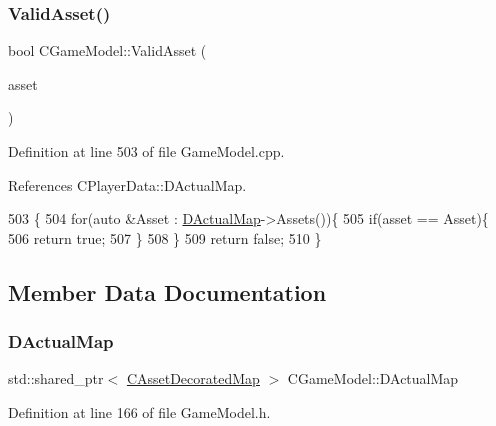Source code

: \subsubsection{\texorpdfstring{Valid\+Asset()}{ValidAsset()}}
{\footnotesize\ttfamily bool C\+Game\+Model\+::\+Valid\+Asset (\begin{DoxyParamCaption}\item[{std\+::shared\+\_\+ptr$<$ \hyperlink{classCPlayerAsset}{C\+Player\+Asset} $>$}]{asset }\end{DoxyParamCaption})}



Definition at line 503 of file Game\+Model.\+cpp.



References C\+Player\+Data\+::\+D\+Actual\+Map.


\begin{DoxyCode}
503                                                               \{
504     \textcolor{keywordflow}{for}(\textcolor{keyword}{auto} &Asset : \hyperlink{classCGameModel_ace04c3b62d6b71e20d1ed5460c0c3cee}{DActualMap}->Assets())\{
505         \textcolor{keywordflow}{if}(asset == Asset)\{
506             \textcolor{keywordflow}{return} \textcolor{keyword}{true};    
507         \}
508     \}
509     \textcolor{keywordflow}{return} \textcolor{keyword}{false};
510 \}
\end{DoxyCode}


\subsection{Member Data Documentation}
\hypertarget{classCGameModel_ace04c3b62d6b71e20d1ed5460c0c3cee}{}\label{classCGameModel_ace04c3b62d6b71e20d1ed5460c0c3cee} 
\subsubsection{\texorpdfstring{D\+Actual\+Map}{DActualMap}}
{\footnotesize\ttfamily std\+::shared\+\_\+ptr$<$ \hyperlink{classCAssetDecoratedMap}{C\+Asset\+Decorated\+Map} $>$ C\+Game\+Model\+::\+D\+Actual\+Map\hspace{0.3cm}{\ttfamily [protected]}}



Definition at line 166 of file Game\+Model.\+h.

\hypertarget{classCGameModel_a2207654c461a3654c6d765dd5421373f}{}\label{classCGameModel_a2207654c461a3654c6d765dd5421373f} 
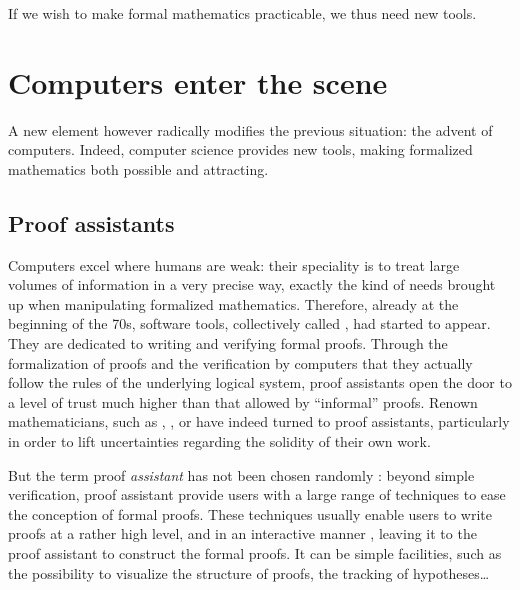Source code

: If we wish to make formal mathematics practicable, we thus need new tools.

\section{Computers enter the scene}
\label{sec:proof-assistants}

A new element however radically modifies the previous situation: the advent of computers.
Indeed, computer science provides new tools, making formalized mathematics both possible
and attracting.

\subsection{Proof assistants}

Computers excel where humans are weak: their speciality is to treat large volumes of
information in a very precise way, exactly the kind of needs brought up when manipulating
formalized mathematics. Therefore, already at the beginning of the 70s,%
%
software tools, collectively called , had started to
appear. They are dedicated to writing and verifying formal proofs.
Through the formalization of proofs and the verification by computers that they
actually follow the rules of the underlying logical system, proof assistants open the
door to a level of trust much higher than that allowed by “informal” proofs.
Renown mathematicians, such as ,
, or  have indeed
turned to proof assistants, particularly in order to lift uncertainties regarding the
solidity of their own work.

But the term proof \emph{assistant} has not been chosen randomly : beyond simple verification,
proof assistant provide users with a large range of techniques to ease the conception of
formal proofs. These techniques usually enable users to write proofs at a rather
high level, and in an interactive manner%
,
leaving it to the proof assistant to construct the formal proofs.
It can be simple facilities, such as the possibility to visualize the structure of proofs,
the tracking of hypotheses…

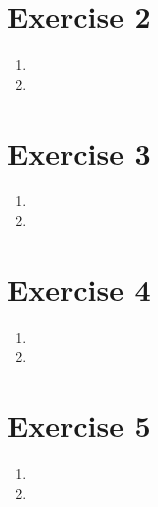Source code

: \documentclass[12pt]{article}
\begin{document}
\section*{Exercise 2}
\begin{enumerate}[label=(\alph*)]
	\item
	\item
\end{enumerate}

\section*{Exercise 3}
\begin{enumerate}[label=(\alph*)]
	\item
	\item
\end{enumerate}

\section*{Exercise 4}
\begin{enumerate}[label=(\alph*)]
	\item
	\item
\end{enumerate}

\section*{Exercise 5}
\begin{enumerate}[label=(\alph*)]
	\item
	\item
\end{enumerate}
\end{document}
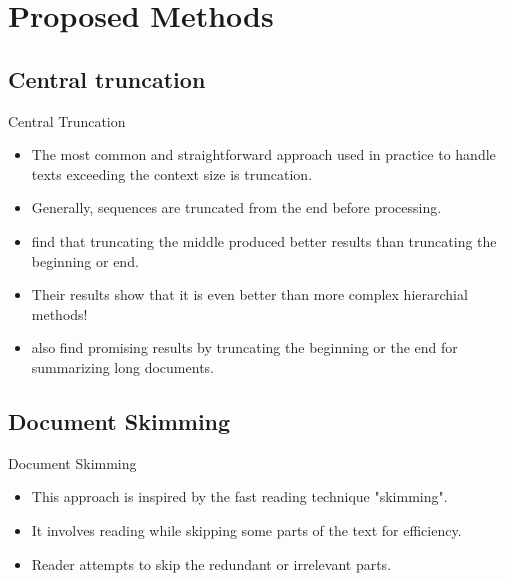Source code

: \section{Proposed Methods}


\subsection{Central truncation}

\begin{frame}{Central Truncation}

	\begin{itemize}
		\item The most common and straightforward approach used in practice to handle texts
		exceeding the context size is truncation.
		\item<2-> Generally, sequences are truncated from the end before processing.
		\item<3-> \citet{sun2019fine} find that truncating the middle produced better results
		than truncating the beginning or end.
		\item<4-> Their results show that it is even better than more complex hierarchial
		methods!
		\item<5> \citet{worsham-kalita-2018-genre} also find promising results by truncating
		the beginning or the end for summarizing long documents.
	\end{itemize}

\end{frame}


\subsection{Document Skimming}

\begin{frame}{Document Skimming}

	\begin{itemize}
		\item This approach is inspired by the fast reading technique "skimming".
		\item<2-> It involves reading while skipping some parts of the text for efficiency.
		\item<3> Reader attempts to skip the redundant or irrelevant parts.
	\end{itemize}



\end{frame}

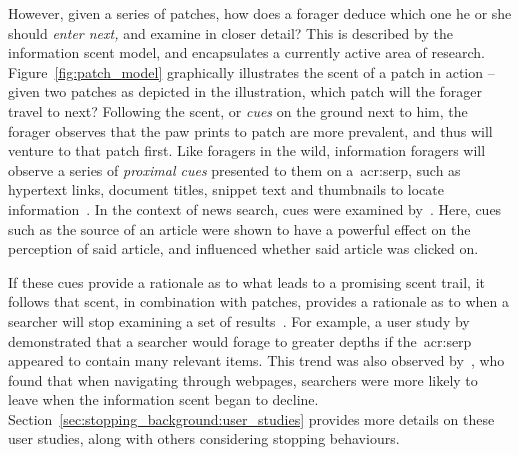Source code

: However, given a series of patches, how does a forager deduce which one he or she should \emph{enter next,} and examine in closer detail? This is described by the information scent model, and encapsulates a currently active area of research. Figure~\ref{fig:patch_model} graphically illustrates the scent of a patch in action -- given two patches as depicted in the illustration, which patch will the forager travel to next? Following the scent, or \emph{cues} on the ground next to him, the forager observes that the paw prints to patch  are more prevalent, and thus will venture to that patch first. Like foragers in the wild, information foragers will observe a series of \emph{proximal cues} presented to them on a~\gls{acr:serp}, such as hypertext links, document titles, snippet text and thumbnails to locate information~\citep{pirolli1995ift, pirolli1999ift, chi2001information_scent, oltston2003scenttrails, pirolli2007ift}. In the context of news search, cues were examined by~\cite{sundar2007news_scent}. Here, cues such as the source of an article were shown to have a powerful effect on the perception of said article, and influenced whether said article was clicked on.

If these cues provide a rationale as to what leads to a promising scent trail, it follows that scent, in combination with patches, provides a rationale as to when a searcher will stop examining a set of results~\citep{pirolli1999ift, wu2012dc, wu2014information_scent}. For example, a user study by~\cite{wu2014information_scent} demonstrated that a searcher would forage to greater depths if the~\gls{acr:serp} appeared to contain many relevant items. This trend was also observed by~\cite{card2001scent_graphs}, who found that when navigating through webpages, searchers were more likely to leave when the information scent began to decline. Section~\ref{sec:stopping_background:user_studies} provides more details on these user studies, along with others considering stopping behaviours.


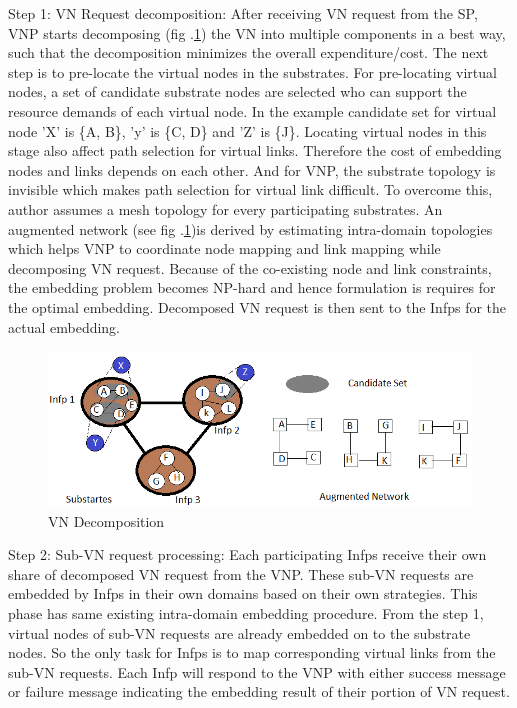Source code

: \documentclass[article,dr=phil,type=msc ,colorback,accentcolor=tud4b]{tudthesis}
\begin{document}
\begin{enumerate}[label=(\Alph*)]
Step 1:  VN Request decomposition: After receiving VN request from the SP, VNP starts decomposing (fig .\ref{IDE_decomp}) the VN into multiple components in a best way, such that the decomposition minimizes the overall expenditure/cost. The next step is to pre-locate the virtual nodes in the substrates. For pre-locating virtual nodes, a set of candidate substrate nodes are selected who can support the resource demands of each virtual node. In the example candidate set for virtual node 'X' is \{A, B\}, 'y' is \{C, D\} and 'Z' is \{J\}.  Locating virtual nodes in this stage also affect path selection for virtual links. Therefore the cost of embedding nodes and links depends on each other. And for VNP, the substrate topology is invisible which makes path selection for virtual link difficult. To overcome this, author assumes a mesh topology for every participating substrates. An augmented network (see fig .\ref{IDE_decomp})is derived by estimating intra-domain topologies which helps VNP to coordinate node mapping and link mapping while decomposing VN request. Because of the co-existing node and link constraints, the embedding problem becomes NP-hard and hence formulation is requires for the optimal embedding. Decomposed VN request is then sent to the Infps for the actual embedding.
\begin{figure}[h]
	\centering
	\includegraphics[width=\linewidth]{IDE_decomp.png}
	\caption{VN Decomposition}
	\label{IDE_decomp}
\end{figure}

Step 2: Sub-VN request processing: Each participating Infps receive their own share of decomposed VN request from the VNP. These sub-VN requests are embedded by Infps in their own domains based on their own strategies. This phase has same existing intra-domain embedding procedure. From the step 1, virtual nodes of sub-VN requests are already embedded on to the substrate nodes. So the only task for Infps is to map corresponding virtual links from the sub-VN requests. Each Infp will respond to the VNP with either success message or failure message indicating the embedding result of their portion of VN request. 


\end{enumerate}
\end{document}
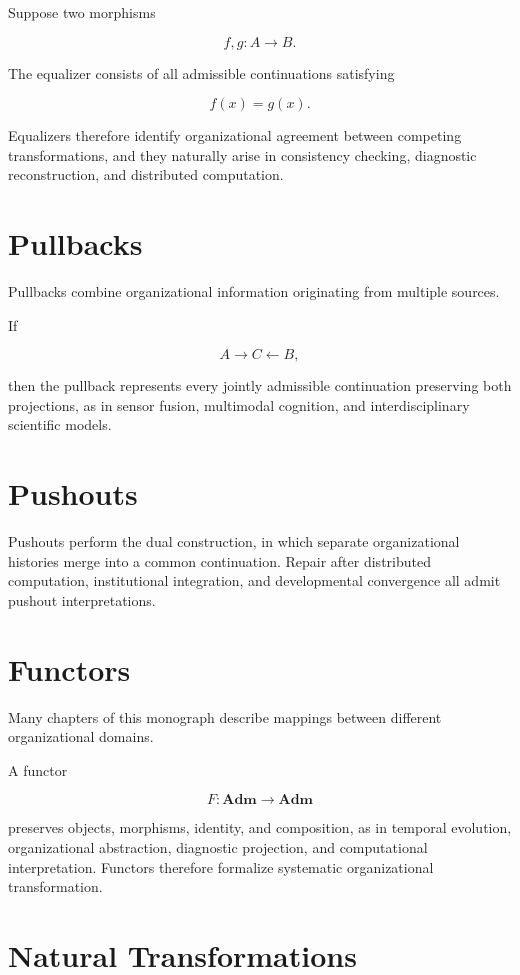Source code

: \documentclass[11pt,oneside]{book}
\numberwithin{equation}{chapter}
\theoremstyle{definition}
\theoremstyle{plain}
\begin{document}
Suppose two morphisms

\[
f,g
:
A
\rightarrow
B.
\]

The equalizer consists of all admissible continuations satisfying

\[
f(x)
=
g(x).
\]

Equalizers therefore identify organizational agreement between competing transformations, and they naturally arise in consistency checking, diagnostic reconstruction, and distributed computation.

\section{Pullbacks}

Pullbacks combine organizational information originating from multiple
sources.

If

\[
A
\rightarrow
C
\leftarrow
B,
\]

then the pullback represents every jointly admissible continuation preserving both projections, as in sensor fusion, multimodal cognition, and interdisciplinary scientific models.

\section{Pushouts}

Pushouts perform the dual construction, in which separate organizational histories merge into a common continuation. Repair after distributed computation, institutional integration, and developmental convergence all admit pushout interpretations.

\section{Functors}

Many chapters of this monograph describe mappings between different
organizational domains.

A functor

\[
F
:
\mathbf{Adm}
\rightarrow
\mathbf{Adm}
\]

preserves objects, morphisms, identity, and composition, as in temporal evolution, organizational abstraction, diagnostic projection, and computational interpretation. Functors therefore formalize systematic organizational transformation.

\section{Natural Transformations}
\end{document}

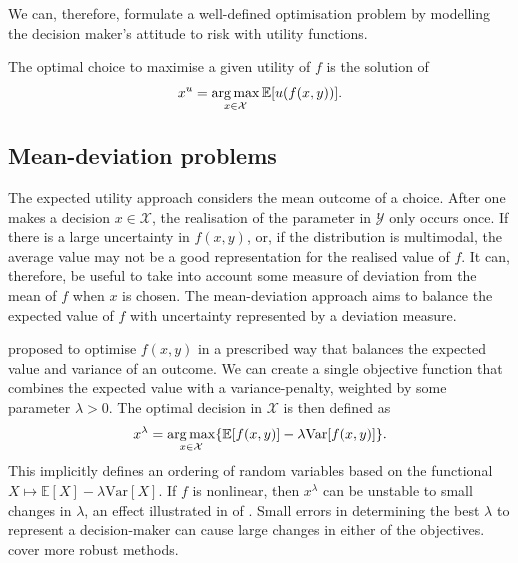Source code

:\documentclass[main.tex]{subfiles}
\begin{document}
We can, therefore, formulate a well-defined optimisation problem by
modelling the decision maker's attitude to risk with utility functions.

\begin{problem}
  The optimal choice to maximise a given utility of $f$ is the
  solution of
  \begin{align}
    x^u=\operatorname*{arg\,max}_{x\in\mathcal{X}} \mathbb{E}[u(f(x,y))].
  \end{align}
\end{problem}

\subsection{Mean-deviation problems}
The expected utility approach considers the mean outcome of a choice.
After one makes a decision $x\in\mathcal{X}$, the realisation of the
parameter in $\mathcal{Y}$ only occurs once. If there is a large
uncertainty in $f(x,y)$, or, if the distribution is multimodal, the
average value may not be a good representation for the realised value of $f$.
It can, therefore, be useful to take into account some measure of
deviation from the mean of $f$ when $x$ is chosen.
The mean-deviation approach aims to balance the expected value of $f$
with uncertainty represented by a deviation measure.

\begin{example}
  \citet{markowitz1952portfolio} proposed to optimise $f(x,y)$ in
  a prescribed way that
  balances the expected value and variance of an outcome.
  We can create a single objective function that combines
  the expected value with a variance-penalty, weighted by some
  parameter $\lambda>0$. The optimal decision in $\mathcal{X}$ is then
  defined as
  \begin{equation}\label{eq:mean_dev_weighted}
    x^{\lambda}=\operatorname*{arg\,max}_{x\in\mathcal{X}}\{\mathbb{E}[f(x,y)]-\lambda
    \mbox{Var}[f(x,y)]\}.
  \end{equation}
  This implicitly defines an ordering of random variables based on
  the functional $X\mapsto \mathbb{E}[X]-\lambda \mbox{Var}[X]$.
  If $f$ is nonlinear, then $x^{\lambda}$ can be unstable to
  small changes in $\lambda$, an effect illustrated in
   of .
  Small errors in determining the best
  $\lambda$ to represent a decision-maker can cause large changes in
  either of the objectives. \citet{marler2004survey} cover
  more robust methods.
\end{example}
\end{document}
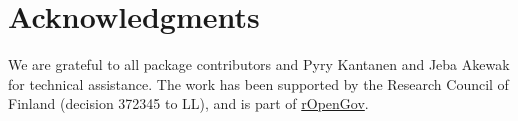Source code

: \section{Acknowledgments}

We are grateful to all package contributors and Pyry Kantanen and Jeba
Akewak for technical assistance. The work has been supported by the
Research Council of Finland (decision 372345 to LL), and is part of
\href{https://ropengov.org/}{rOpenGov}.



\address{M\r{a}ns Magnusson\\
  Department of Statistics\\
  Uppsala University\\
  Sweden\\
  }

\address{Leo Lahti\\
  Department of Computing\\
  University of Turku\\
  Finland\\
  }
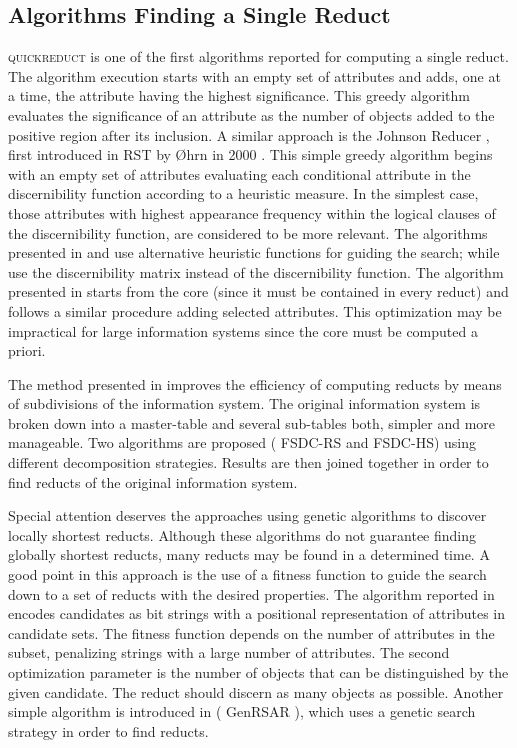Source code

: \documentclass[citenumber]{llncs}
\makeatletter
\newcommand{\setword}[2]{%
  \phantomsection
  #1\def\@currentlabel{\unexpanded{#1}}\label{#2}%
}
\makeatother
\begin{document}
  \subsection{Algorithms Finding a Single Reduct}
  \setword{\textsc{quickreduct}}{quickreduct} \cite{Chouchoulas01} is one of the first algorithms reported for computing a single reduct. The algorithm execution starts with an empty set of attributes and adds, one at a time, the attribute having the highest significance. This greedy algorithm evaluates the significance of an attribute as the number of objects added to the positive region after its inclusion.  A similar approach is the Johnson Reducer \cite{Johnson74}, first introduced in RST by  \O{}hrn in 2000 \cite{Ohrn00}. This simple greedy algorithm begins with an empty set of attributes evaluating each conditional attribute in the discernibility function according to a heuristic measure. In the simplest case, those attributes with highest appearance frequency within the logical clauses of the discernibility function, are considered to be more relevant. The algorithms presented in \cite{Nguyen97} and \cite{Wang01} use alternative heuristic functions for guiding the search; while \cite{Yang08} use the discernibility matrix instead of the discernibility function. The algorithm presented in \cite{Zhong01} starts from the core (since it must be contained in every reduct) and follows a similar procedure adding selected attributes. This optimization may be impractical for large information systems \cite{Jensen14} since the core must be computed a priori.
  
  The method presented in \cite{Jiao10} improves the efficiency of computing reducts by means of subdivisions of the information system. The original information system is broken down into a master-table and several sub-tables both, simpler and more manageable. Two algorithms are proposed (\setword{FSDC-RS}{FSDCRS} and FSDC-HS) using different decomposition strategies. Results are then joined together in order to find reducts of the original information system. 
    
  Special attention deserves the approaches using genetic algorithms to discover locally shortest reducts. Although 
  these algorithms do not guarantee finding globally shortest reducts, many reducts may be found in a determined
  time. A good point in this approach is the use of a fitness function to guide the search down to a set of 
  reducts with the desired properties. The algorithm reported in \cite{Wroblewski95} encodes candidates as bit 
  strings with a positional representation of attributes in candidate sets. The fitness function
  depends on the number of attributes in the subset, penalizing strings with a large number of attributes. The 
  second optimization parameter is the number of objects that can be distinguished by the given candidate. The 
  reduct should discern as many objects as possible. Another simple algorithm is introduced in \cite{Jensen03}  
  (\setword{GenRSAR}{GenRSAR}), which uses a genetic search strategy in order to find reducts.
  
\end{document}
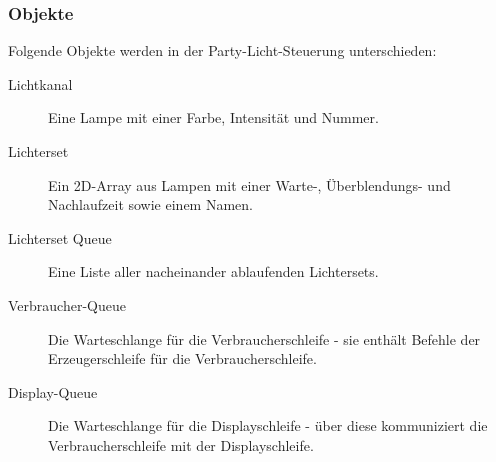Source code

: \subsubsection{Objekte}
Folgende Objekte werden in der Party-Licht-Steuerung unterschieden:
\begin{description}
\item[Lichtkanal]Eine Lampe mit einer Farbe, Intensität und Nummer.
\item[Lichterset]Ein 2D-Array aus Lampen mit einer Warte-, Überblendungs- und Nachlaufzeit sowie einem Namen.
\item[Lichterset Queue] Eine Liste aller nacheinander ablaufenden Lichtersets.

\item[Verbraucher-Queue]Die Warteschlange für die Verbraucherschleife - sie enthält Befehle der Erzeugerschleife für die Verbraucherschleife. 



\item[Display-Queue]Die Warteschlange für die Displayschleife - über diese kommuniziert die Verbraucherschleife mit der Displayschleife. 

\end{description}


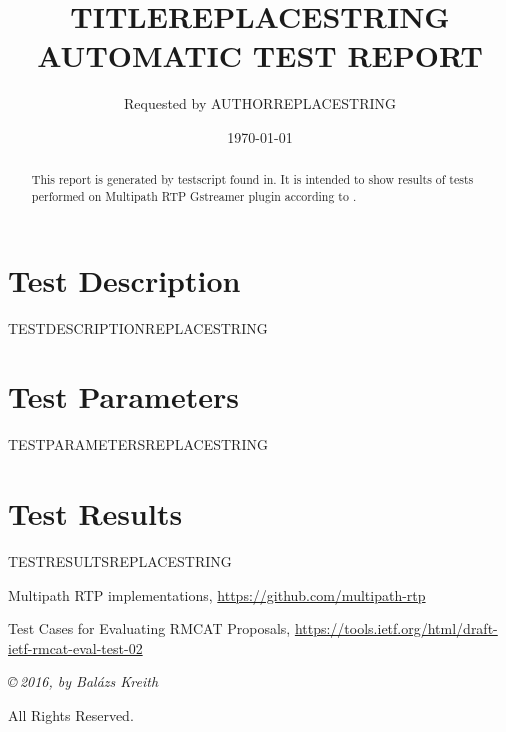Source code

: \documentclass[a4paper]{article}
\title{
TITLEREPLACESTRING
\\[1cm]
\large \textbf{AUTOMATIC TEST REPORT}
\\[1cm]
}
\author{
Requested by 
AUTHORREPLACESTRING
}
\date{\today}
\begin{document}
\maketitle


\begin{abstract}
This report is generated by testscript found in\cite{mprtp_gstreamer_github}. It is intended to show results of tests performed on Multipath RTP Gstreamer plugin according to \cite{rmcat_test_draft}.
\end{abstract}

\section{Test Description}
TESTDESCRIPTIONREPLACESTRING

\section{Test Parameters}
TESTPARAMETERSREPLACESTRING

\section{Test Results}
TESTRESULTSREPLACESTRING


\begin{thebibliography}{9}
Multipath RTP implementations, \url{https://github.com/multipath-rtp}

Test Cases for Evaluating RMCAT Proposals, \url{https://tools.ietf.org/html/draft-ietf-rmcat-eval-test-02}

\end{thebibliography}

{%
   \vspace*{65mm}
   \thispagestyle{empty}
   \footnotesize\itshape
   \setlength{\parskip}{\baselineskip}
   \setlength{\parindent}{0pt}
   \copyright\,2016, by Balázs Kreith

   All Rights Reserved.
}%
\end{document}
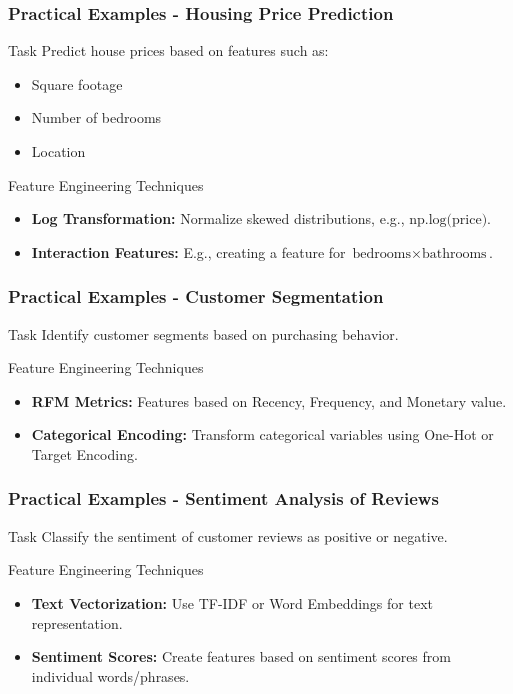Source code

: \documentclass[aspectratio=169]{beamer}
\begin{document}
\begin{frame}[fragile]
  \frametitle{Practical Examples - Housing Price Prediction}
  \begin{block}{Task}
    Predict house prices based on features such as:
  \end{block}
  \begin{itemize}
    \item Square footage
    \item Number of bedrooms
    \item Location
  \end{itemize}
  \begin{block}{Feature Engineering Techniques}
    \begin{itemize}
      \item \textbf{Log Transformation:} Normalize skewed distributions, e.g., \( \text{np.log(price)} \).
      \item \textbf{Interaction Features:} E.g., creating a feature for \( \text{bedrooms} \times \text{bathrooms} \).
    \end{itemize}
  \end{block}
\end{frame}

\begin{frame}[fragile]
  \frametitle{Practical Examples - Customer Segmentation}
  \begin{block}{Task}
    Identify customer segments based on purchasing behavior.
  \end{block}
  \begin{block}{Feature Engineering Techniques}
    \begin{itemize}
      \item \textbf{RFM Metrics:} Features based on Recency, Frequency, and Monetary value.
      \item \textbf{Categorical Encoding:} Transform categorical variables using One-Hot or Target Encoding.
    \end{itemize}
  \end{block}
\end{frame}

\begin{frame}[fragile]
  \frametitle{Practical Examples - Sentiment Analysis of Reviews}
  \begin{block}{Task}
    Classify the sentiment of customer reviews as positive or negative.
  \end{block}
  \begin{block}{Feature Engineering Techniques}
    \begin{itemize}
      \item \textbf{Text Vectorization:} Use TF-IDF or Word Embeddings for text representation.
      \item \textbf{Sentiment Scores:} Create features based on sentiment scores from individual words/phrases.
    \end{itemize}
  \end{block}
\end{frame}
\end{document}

▸ Task requirements
Where a line of the data contains "expected", include it in the tally, and answer with the tally alone.

▸ Response
4